¹Department of Neuroscience, and McKnight Brain Institute, University of Florida College of Medicine, Gainesville, FL 32610, USA
²Powell Gene Therapy Center, and McKnight Brain Institute, University of Florida College of Medicine, Gainesville, FL 32610, USA
³Department of Pediatrics, and McKnight Brain Institute, University of Florida College of Medicine, Gainesville, FL 32610, USA
⁴Department of Molecular Genetics and Microbiology, and McKnight Brain Institute, University of Florida College of Medicine, Gainesville, FL 32610, USA

Correspondence: Ronald J. Mandel, Department of Neuroscience, University of Florida College of Medicine, P.O. Box 100244, Gainesville, FL 32610, USA. Fax: +1 352 392 8347. E-mail: rmandel@ufl.edu

Received 22 September 2005; Revised 12 November 2005; Accepted 13 November 2005.

Top

Abstract

Recombinant adeno-associated virus (rAAV) is derived from a small human parvovirus with an excellent safety profile.

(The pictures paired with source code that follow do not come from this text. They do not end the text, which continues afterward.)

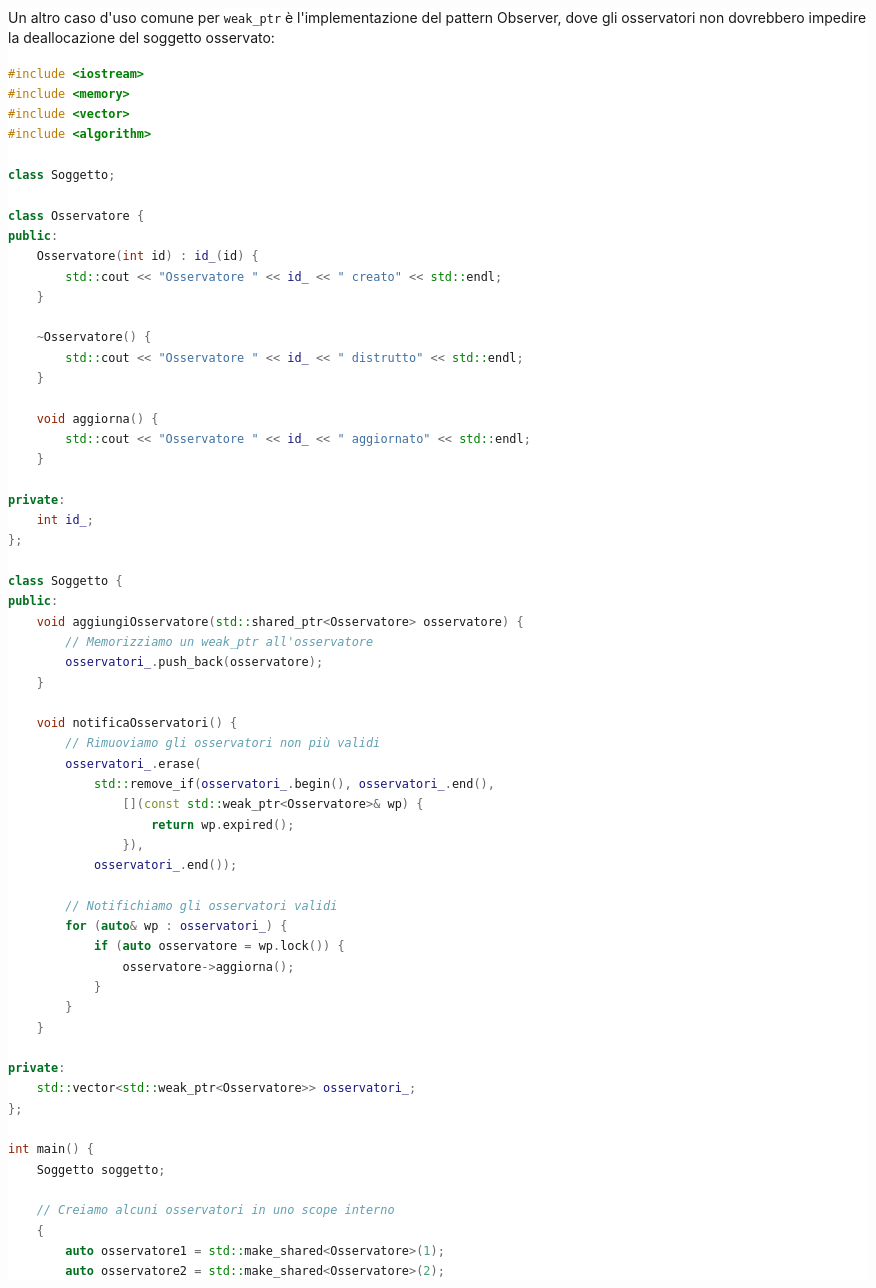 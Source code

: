 Un altro caso d'uso comune per `weak_ptr` è l'implementazione del pattern Observer, dove gli osservatori non dovrebbero impedire la deallocazione del soggetto osservato:

```cpp
#include <iostream>
#include <memory>
#include <vector>
#include <algorithm>

class Soggetto;

class Osservatore {
public:
    Osservatore(int id) : id_(id) {
        std::cout << "Osservatore " << id_ << " creato" << std::endl;
    }
    
    ~Osservatore() {
        std::cout << "Osservatore " << id_ << " distrutto" << std::endl;
    }
    
    void aggiorna() {
        std::cout << "Osservatore " << id_ << " aggiornato" << std::endl;
    }
    
private:
    int id_;
};

class Soggetto {
public:
    void aggiungiOsservatore(std::shared_ptr<Osservatore> osservatore) {
        // Memorizziamo un weak_ptr all'osservatore
        osservatori_.push_back(osservatore);
    }
    
    void notificaOsservatori() {
        // Rimuoviamo gli osservatori non più validi
        osservatori_.erase(
            std::remove_if(osservatori_.begin(), osservatori_.end(),
                [](const std::weak_ptr<Osservatore>& wp) {
                    return wp.expired();
                }),
            osservatori_.end());
        
        // Notifichiamo gli osservatori validi
        for (auto& wp : osservatori_) {
            if (auto osservatore = wp.lock()) {
                osservatore->aggiorna();
            }
        }
    }
    
private:
    std::vector<std::weak_ptr<Osservatore>> osservatori_;
};

int main() {
    Soggetto soggetto;
    
    // Creiamo alcuni osservatori in uno scope interno
    {
        auto osservatore1 = std::make_shared<Osservatore>(1);
        auto osservatore2 = std::make_shared<Osservatore>(2);
```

In addition, this viral vector efficiently transduces and supports long-term transgene expression in the nervous system. These properties make rAAV a reasonable candidate vector for treating neurological disorders. Indeed, rAAV is currently being used in five early stage clinical trials for various neurodegenerative disorders. Therefore, we will review the currently available preclinical data using rAAV in animal models of central nervous system (CNS) disorders. Moreover, potential caveats for rAAV-based gene therapy in the CNS are also presented.